* _Work order_:
Which lines of the records below contain the word "list"? Show each one.
[[ Input data, beginning ]]
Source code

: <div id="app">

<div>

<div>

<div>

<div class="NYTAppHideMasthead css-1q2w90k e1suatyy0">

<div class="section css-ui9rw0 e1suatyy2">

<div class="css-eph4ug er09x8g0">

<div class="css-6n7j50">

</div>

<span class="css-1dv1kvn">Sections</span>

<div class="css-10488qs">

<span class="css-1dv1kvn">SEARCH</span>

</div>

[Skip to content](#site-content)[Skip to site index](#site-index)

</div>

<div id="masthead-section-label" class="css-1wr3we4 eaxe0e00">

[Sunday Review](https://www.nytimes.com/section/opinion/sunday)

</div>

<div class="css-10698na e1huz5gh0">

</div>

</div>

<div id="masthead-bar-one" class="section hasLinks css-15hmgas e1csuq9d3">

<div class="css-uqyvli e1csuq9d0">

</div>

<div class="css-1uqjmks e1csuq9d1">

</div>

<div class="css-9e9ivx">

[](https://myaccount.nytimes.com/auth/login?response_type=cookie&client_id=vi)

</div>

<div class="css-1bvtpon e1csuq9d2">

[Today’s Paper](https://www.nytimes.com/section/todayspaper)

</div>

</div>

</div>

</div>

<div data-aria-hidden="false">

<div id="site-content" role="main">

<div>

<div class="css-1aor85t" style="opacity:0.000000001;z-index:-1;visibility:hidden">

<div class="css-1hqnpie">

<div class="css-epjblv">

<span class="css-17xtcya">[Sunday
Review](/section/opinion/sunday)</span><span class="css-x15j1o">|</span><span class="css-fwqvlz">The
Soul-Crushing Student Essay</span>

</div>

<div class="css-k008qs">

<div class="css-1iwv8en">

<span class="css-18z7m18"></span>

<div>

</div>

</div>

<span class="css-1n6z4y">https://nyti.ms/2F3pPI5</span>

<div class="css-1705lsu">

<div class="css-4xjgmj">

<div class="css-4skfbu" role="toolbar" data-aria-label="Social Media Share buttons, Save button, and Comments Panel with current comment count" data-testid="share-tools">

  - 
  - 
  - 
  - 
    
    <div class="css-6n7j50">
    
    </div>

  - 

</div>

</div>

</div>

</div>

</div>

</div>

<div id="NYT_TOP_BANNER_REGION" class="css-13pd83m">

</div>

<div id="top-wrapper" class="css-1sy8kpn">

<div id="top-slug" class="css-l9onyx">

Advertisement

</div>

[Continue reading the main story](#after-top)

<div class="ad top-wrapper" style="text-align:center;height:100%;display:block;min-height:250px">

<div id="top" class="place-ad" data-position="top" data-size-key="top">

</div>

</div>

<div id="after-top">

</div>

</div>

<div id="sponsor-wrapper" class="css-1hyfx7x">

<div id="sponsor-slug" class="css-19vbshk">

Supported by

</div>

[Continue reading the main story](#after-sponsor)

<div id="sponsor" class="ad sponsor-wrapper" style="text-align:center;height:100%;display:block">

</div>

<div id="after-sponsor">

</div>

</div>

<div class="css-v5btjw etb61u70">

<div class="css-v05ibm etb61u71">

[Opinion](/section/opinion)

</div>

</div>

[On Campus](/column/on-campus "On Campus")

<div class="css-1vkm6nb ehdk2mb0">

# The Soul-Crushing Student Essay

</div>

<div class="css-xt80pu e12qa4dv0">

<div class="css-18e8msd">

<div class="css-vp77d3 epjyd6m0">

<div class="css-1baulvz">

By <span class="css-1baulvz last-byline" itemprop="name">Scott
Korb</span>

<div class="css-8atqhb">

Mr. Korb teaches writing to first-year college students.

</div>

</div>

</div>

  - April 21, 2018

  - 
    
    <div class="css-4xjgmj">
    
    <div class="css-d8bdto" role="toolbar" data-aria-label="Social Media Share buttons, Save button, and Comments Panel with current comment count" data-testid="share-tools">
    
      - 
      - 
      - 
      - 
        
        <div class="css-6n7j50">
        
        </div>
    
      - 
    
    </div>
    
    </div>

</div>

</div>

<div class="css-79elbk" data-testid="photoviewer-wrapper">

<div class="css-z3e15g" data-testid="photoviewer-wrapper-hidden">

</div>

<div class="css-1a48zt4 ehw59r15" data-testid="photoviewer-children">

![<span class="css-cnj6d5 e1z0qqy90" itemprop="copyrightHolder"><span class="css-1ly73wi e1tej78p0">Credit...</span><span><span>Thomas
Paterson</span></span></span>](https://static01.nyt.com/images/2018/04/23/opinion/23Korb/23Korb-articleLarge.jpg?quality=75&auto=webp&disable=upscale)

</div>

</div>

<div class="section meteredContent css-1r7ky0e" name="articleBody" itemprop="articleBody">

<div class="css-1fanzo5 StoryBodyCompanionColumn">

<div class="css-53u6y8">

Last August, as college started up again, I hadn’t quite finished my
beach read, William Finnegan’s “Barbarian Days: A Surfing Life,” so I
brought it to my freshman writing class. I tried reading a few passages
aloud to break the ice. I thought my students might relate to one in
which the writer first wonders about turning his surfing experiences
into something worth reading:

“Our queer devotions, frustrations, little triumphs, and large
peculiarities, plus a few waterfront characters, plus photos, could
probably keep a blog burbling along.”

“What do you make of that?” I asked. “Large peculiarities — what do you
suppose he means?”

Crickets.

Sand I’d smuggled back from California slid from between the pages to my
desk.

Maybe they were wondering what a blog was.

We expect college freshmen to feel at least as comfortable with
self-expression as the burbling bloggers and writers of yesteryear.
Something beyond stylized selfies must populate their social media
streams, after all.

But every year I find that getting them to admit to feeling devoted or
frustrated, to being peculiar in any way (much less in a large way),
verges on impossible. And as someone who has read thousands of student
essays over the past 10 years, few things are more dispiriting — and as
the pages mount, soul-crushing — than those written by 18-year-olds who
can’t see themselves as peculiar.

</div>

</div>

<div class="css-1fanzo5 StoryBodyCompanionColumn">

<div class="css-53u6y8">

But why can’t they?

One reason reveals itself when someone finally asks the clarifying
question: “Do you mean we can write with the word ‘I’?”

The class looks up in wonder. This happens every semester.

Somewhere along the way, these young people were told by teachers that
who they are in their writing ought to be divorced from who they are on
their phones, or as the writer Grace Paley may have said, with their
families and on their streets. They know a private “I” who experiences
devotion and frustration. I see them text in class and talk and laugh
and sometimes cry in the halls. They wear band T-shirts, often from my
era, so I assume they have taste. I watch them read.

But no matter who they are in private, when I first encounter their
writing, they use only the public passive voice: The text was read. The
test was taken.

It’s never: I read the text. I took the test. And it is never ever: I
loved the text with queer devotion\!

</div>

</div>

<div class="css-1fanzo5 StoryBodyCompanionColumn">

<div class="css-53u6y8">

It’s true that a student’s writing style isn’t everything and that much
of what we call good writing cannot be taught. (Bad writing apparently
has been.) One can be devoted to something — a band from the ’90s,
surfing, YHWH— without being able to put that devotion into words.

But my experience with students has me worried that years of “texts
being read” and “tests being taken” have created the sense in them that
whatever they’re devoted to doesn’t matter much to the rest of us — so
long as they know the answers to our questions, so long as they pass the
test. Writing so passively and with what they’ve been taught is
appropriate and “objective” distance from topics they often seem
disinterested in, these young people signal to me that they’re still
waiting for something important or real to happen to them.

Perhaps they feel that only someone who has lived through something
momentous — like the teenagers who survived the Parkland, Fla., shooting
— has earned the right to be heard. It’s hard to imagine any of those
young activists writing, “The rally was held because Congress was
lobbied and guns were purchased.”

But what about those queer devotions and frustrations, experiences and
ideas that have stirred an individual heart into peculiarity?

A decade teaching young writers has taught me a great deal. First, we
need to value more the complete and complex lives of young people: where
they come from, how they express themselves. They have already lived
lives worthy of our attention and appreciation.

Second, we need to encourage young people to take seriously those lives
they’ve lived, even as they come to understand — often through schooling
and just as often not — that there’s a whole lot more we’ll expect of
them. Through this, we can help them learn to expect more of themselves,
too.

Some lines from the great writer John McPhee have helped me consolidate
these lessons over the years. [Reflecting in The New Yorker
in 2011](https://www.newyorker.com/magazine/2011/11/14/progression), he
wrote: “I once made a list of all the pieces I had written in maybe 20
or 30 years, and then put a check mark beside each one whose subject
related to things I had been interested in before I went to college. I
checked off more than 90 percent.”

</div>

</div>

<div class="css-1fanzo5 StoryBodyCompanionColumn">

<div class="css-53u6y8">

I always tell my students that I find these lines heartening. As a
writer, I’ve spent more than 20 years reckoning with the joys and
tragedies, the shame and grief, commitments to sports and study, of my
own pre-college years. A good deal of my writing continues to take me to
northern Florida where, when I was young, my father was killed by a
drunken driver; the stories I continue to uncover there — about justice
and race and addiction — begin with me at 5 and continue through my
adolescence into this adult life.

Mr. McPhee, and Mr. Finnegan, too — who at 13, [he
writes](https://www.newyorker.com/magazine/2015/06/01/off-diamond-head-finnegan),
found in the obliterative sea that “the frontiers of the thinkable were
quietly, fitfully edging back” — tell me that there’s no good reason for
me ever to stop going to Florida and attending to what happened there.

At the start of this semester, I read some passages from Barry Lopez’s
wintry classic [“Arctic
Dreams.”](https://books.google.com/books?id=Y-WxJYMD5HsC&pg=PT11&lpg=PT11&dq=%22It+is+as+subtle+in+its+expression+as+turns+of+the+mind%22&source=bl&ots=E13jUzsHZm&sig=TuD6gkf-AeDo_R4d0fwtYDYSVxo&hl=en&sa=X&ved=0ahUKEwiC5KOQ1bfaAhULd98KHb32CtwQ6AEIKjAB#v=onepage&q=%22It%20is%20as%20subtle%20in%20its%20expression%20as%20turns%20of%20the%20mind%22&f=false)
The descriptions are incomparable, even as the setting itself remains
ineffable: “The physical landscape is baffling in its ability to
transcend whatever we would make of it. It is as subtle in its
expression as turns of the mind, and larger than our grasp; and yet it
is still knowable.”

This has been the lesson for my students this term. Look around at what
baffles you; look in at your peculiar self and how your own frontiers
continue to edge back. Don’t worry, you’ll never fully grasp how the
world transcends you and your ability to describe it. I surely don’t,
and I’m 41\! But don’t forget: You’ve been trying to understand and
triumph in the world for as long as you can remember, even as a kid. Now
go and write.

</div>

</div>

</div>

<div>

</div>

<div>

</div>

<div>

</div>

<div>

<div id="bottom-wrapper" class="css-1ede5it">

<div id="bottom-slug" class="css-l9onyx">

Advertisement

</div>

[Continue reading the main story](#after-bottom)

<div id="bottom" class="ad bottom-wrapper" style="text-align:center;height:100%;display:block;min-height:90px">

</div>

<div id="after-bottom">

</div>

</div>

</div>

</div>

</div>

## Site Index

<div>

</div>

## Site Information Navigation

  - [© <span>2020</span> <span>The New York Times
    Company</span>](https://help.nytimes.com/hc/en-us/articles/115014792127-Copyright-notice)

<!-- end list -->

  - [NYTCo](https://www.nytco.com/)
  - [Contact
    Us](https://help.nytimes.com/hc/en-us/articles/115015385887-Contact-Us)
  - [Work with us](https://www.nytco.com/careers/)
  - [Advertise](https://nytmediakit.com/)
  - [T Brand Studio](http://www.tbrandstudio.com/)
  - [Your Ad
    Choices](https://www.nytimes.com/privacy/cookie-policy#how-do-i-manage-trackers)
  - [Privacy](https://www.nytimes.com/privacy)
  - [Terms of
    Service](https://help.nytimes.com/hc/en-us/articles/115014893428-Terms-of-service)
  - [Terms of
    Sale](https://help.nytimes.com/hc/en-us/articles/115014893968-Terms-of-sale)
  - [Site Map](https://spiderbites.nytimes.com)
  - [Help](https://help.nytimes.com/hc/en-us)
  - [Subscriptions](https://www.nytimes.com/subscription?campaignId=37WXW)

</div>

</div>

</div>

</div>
[[ Input data, end ]]
* _Task result_:
wrote: “I once made a list of all the pieces I had written in maybe 20
<!-- end list -->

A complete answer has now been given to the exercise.